Yahudi varlığı İslam’ın ortadan kalkmasıyla var oldu ve “İsrail” de İslam fecrinin doğmasıyla ortadan kalkacaktır; çünkü Yahudi varlığı, kendisini ümmetin şiddetinden koruyan işlevsel rejimlerin gölgesidir. Bu nedenle İslam’ın ortadan kalkmasıyla var olan ve İngiltere ve Amerika’nın örtüsü altından ortaya çıkan tüm “İsrailî” devletlerin ortadan kalkması için çalışmak gerekir.
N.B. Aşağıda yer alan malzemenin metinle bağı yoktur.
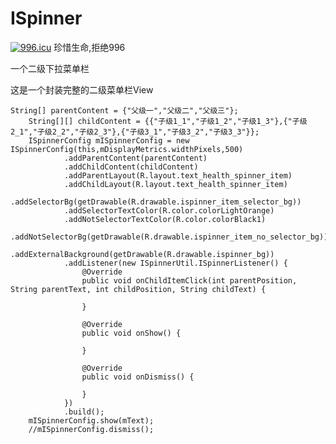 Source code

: # ISpinner

<a href="https://996.icu"><img src="https://img.shields.io/badge/link-996.icu-red.svg" alt="996.icu" /></a>
珍惜生命,拒绝996

一个二级下拉菜单栏

这是一个封装完整的二级菜单栏View




    String[] parentContent = {"父级一","父级二","父级三"};
        String[][] childContent = {{"子级1_1","子级1_2","子级1_3"},{"子级2_1","子级2_2","子级2_3"},{"子级3_1","子级3_2","子级3_3"}};
        ISpinnerConfig mISpinnerConfig = new ISpinnerConfig(this,mDisplayMetrics.widthPixels,500)
                .addParentContent(parentContent)
                .addChildContent(childContent)
                .addParentLayout(R.layout.text_health_spinner_item)
                .addChildLayout(R.layout.text_health_spinner_item)
                .addSelectorBg(getDrawable(R.drawable.ispinner_item_selector_bg))
                .addSelectorTextColor(R.color.colorLightOrange)
                .addNotSelectorTextColor(R.color.colorBlack1)
                .addNotSelectorBg(getDrawable(R.drawable.ispinner_item_no_selector_bg))
                .addExternalBackground(getDrawable(R.drawable.ispinner_bg))
                .addListener(new ISpinnerUtil.ISpinnerListener() {
                    @Override
                    public void onChildItemClick(int parentPosition, String parentText, int childPosition, String childText) {

                    }

                    @Override
                    public void onShow() {

                    }

                    @Override
                    public void onDismiss() {

                    }
                })
                .build();
        mISpinnerConfig.show(mText);
        //mISpinnerConfig.dismiss();
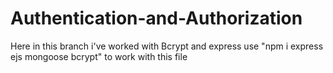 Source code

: # Authentication-and-Authorization
Here in this branch i've worked with Bcrypt and express 
use "npm i express ejs mongoose bcrypt" to work with this file
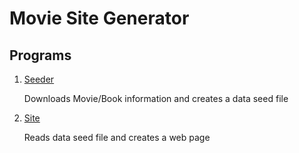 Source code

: Movie Site Generator
==================================================

Programs
--------------------------------------

1. [Seeder](docs/seeder.md)

    Downloads Movie/Book information and creates a data seed file
2. [Site](site.md)

    Reads data seed file and creates a web page
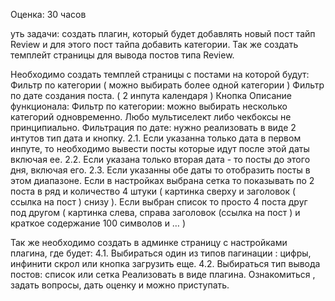 Оценка: 30 часов


уть задачи: создать плагин, который будет добавлять новый пост тайп Review и для этого пост тайпа добавить категории. Так же создать темплейт страницы для вывода постов типа Review.

Необходимо создать темплей страницы с постами на которой будут:
Фильтр по категории ( можно выбирать более одной категории )
Фильтр по дате создания поста. ( 2 инпута календаря )
Кнопка
Описание функционала:
Фильтр по категории: можно выбирать несколько категорий одновременно. Любо мультиселект либо чекбоксы не принципиально.
Фильтрация по дате: нужно реализовать в виде 2 интутов тип дата и кнопку.
2.1. Если указанна только дата в первом инпуте, то необходимо вывести посты которые идут после этой даты включая ее.
2.2. Если указана только вторая дата - то посты до этого дня, включая его.
2.3. Если указанны обе даты то отобразить посты в этом диапазоне.
Если в настройках выбрана сетка то показывать по 2 поста в ряд и количество 4 штуки ( картинка сверху и заголовок ( ссылка на пост ) снизу ). Если выбран список то просто 4 поста друг под другом ( картинка слева, справа заголовок (ссылка на пост ) и краткое содержание 100 символов и … )


Так же необходимо создать в админке  страницу с настройками плагина, где будет:
4.1. Выбираться один из типов пагинации : цифры, инфинити скрол или кнопка загрузить еще.
4.2. Выбираться тип вывода постов: список или сетка
Реализовать в виде плагина.
Ознакомиться , задать вопросы, дать оценку и можно приступать.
Burada İslami çözümün, ittiba etmenin farz olduğunu, bağlı kalmanın zaruri olduğunu, apaçık bir dayanak olduğunu, tatavvu ve nafile olmadığını, aksine dini, imani ve İslami bir farz olduğunu teyit ediyoruz.
Filistin’e ve onun kurtuluşuna bakmadan ve İslam’ı onu kurtarmak için kullanılan diğer araçlardan biri olarak almadan önce diyoruz ki: Şayet Filistin’in kurtuluşu için İslam’ı bir basamak olarak kullanmak istersek, o zaman başaramayacak ve galip gelemeyeceğiz. Çünkü bu tür bir İslam, dinden ve haktan bir nasibi olmayan Filistinli, vatancı ve milliyetçi bir İslam olur. Ayrıca bu tür bir İslam şer’an reddedilmiştir; zira bu, İslam ve İslam’dan bir parça olmadığı gibi sadece ismen onun adını taşımış olur. Sömürgeci kâfirler tarafından türetilen vatancı kurtuluş hareketleri bunu en güzel kanıtı ve örneğidir.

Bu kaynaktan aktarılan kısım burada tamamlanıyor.